### PROVIDED INFORMATION:
──────
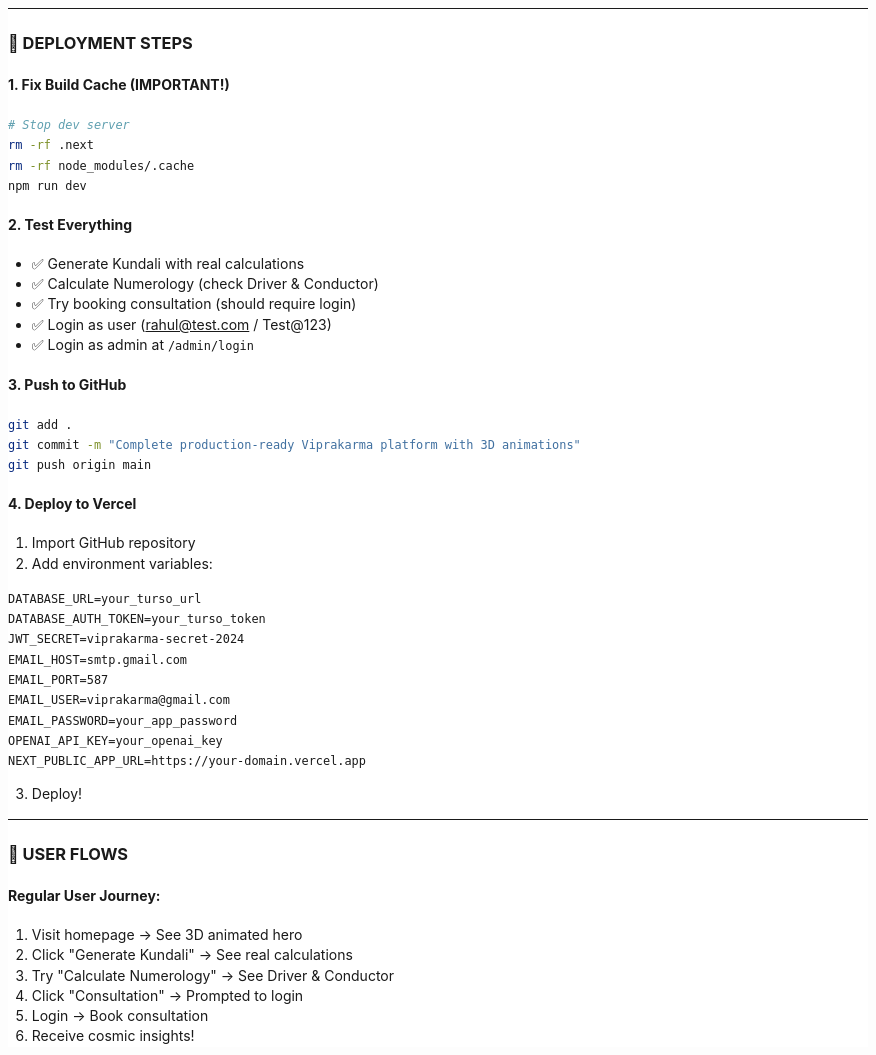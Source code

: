 
---

### 🚀 DEPLOYMENT STEPS

#### 1. Fix Build Cache (IMPORTANT!)
```bash
# Stop dev server
rm -rf .next
rm -rf node_modules/.cache
npm run dev
```

#### 2. Test Everything
- ✅ Generate Kundali with real calculations
- ✅ Calculate Numerology (check Driver & Conductor)
- ✅ Try booking consultation (should require login)
- ✅ Login as user (rahul@test.com / Test@123)
- ✅ Login as admin at `/admin/login`

#### 3. Push to GitHub
```bash
git add .
git commit -m "Complete production-ready Viprakarma platform with 3D animations"
git push origin main
```

#### 4. Deploy to Vercel
1. Import GitHub repository
2. Add environment variables:
```env
DATABASE_URL=your_turso_url
DATABASE_AUTH_TOKEN=your_turso_token
JWT_SECRET=viprakarma-secret-2024
EMAIL_HOST=smtp.gmail.com
EMAIL_PORT=587
EMAIL_USER=viprakarma@gmail.com
EMAIL_PASSWORD=your_app_password
OPENAI_API_KEY=your_openai_key
NEXT_PUBLIC_APP_URL=https://your-domain.vercel.app
```
3. Deploy!

---

### 🎯 USER FLOWS

#### **Regular User Journey:**
1. Visit homepage → See 3D animated hero
2. Click "Generate Kundali" → See real calculations
3. Try "Calculate Numerology" → See Driver & Conductor
4. Click "Consultation" → Prompted to login
5. Login → Book consultation
6. Receive cosmic insights!
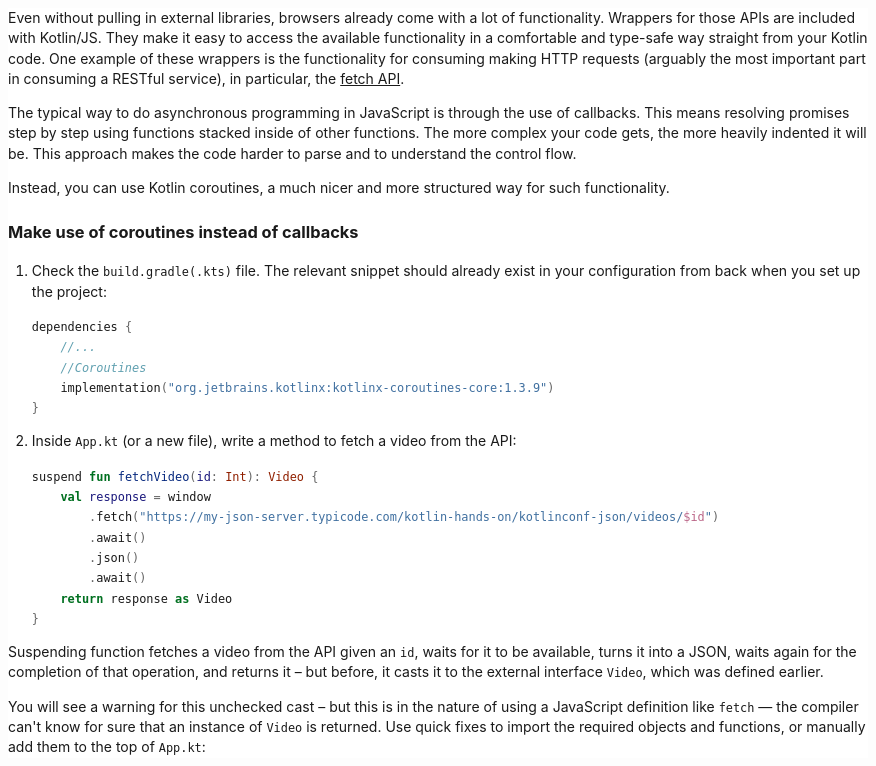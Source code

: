 Even without pulling in external libraries, browsers already come with a lot of functionality. Wrappers for those APIs
are included with Kotlin/JS. They make it easy to access the available functionality in a comfortable and type-safe way
straight from your Kotlin code. One example of these wrappers is the functionality for consuming making HTTP requests
(arguably the most important part in consuming a RESTful service), in particular, the [fetch API](https://developer.mozilla.org/en-US/docs/Web/API/Fetch_API).

The typical way to do asynchronous programming in JavaScript is through the use of callbacks. This means resolving promises
step by step using functions stacked inside of other functions. The more complex your code gets, the more heavily indented
it will be. This approach makes the code harder to parse and to understand the control flow.

Instead, you can use Kotlin coroutines, a much nicer and more structured way for such functionality.

### Make use of coroutines instead of callbacks

1. Check the `build.gradle(.kts)` file. The relevant snippet should already exist in your configuration from back
when you set up the project:

   ```kotlin
   dependencies {
       //...
       //Coroutines
       implementation("org.jetbrains.kotlinx:kotlinx-coroutines-core:1.3.9")
   }
   ```

2. Inside `App.kt` (or a new file), write a method to fetch a video from the API:

   ```kotlin
   suspend fun fetchVideo(id: Int): Video {
       val response = window
           .fetch("https://my-json-server.typicode.com/kotlin-hands-on/kotlinconf-json/videos/$id")
           .await()
           .json()
           .await()
       return response as Video
   }
   ```
   
Suspending function fetches a video from the API given an `id`, waits for it to be available, turns it into a JSON,
waits again for the completion of that operation, and returns it – but before, it casts it to the external interface
`Video`, which was defined earlier.

You will see a warning for this unchecked cast – but this is in the nature of using a JavaScript definition like `fetch` —
the compiler can't know for sure that an instance of `Video` is returned. Use quick fixes to import the required objects
and functions, or manually add them to the top of `App.kt`:
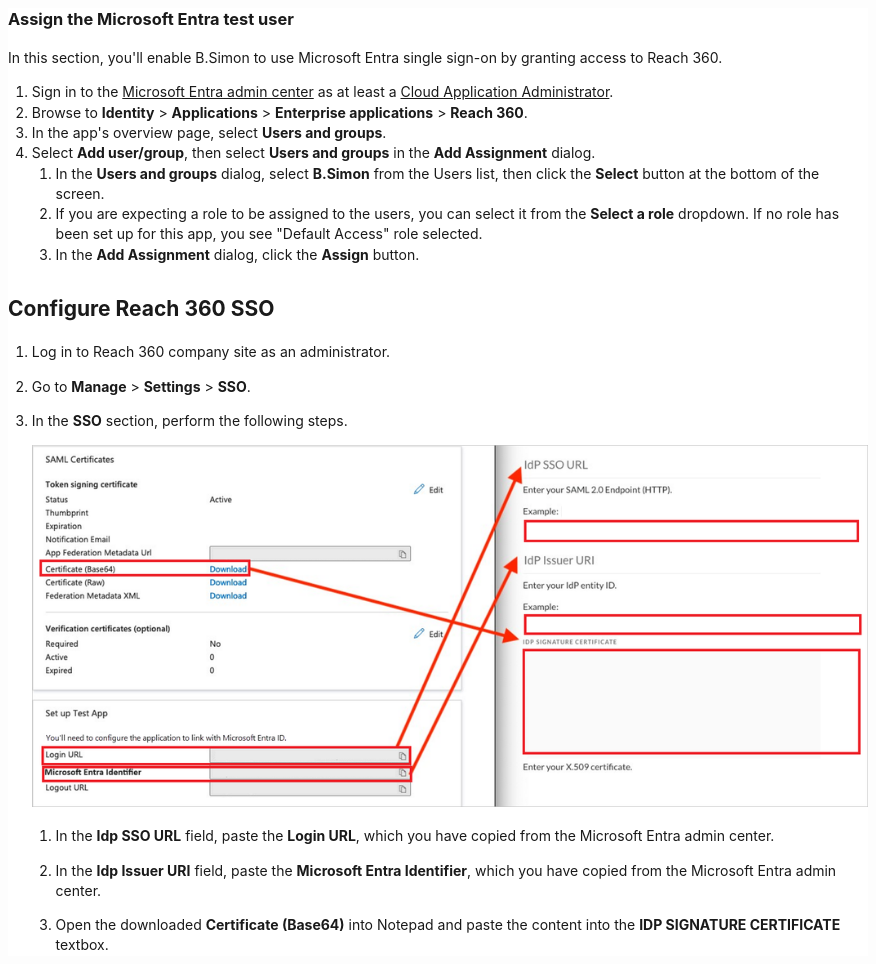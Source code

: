 ### Assign the Microsoft Entra test user

In this section, you'll enable B.Simon to use Microsoft Entra single sign-on by granting access to Reach 360.

1. Sign in to the [Microsoft Entra admin center](https://entra.microsoft.com) as at least a [Cloud Application Administrator](~/identity/role-based-access-control/permissions-reference.md#cloud-application-administrator).
1. Browse to **Identity** > **Applications** > **Enterprise applications** > **Reach 360**.
1. In the app's overview page, select **Users and groups**.
1. Select **Add user/group**, then select **Users and groups** in the **Add Assignment** dialog.
   1. In the **Users and groups** dialog, select **B.Simon** from the Users list, then click the **Select** button at the bottom of the screen.
   1. If you are expecting a role to be assigned to the users, you can select it from the **Select a role** dropdown. If no role has been set up for this app, you see "Default Access" role selected.
   1. In the **Add Assignment** dialog, click the **Assign** button.

## Configure Reach 360 SSO

1. Log in to Reach 360 company site as an administrator.

1. Go to **Manage** > **Settings** > **SSO**.

1. In the **SSO** section, perform the following steps.

    ![Screenshot shows the Configuration.](./media/reach-360-tutorial/settings.png "Configuration")

    1. In the **Idp SSO URL** field, paste the **Login URL**, which you have copied from the Microsoft Entra admin center.

    1. In the **Idp Issuer URI** field, paste the **Microsoft Entra Identifier**, which you have copied from the Microsoft Entra admin center.

    1. Open the downloaded **Certificate (Base64)** into Notepad and paste the content into the **IDP SIGNATURE CERTIFICATE** textbox.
──────
Which lines in the listing above include the string "callbacks"? Copy each of them.

### YOUR SOLUTION:
The typical way to do asynchronous programming in JavaScript is through the use of callbacks. This means resolving promises
### Make use of coroutines instead of callbacks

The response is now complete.